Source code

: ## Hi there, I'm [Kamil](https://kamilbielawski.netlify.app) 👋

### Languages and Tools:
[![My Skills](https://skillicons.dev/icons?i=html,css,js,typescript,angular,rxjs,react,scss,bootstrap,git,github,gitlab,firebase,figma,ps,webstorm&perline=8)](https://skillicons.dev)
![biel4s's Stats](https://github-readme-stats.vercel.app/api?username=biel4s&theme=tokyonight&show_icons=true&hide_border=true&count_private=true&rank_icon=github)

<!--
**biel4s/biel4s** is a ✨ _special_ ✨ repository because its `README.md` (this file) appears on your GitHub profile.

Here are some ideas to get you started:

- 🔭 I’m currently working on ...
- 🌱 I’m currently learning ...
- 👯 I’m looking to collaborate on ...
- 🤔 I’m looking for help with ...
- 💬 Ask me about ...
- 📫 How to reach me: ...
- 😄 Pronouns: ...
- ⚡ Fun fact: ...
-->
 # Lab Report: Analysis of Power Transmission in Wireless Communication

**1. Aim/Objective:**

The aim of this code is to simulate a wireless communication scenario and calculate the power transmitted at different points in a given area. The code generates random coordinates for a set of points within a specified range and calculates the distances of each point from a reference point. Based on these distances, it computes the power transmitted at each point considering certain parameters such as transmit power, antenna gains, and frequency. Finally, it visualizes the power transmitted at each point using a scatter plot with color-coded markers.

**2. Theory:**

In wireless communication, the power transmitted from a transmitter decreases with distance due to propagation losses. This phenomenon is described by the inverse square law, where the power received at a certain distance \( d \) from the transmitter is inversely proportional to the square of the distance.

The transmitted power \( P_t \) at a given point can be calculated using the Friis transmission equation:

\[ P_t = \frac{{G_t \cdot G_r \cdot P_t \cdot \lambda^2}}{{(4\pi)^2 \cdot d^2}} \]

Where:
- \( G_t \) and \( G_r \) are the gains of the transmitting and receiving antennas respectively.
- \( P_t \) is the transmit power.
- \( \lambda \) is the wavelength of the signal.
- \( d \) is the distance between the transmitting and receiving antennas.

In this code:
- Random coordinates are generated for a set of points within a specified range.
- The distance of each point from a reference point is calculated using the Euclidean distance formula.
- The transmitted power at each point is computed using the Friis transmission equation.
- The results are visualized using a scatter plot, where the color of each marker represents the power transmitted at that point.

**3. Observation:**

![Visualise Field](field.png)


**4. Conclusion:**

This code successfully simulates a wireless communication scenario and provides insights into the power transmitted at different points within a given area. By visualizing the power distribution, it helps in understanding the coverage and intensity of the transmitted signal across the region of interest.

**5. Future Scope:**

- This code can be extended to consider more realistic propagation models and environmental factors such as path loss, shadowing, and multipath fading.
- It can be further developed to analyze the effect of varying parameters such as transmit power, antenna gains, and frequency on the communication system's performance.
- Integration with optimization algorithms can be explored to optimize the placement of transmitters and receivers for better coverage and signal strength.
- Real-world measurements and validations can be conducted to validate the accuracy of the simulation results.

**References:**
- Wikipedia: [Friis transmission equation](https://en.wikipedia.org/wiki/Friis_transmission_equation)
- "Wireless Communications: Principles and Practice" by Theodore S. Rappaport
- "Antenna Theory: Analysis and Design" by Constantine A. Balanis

==

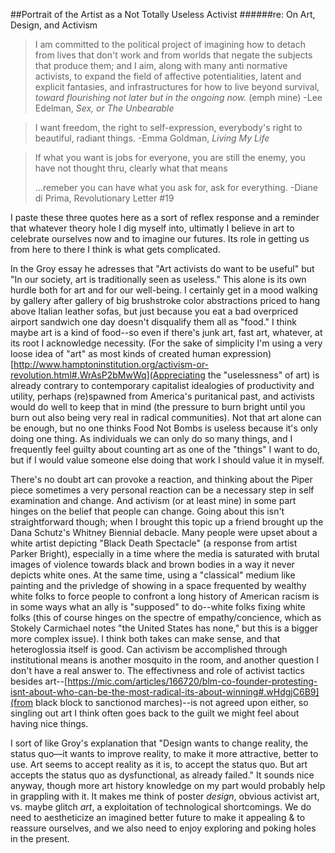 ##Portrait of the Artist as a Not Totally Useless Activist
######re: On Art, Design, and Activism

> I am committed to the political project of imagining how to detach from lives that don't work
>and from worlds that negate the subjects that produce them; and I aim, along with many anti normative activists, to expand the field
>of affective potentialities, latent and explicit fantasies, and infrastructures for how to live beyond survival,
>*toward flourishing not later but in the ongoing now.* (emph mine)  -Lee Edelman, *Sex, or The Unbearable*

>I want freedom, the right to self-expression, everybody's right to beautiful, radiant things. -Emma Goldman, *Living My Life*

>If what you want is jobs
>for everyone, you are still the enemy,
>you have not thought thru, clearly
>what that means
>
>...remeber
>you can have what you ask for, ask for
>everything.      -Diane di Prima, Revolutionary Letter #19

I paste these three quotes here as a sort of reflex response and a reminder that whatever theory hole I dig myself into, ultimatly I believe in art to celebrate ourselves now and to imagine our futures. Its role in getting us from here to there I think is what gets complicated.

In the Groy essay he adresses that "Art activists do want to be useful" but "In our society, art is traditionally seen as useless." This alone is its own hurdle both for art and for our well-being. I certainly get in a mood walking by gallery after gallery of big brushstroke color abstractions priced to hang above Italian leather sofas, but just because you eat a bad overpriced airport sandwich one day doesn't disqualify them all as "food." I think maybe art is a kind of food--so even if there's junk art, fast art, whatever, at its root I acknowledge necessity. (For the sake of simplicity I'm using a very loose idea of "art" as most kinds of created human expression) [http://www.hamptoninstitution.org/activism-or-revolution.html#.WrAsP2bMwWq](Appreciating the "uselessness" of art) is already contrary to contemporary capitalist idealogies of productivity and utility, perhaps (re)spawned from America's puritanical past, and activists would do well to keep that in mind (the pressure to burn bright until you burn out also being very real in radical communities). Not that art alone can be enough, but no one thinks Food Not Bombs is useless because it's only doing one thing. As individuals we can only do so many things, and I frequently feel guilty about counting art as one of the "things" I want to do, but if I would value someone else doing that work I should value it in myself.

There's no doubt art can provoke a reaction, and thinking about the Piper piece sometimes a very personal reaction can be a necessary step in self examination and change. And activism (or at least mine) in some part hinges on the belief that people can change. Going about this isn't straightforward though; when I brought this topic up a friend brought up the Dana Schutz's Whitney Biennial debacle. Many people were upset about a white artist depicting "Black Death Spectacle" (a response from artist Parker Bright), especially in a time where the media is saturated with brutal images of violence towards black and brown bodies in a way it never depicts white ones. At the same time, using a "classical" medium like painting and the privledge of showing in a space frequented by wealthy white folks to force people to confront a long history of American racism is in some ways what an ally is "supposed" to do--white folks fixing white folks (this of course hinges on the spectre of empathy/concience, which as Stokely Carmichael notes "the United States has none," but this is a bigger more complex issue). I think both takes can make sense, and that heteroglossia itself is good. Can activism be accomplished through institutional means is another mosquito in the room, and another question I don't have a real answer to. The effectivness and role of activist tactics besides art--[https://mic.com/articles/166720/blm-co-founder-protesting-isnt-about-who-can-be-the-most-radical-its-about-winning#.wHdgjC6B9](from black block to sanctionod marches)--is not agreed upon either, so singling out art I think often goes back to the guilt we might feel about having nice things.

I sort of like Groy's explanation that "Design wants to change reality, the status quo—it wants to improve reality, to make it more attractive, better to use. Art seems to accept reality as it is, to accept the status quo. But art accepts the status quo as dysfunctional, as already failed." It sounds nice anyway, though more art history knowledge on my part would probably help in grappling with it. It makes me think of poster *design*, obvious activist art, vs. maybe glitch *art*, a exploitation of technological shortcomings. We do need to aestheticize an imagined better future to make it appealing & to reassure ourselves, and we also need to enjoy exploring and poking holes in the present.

...

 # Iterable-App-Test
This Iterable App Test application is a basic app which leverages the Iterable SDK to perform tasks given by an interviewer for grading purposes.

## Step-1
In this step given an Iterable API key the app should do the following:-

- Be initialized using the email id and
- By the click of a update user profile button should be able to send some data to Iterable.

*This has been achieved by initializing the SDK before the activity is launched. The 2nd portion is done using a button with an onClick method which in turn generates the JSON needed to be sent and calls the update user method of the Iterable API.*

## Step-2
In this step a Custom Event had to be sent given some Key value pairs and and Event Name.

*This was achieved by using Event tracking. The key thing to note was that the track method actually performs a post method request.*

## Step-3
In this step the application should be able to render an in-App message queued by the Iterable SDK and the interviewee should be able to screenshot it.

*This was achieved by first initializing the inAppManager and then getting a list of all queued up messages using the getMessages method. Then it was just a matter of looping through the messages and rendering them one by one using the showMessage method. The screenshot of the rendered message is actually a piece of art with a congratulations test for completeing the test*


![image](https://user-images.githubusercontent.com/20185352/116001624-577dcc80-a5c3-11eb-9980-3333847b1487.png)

◆ Requirement ◆
Show every line in the entries above that contains the string "currently".

◆ Reply ◆
- 🔭 I’m currently working on ...
- 🌱 I’m currently learning ...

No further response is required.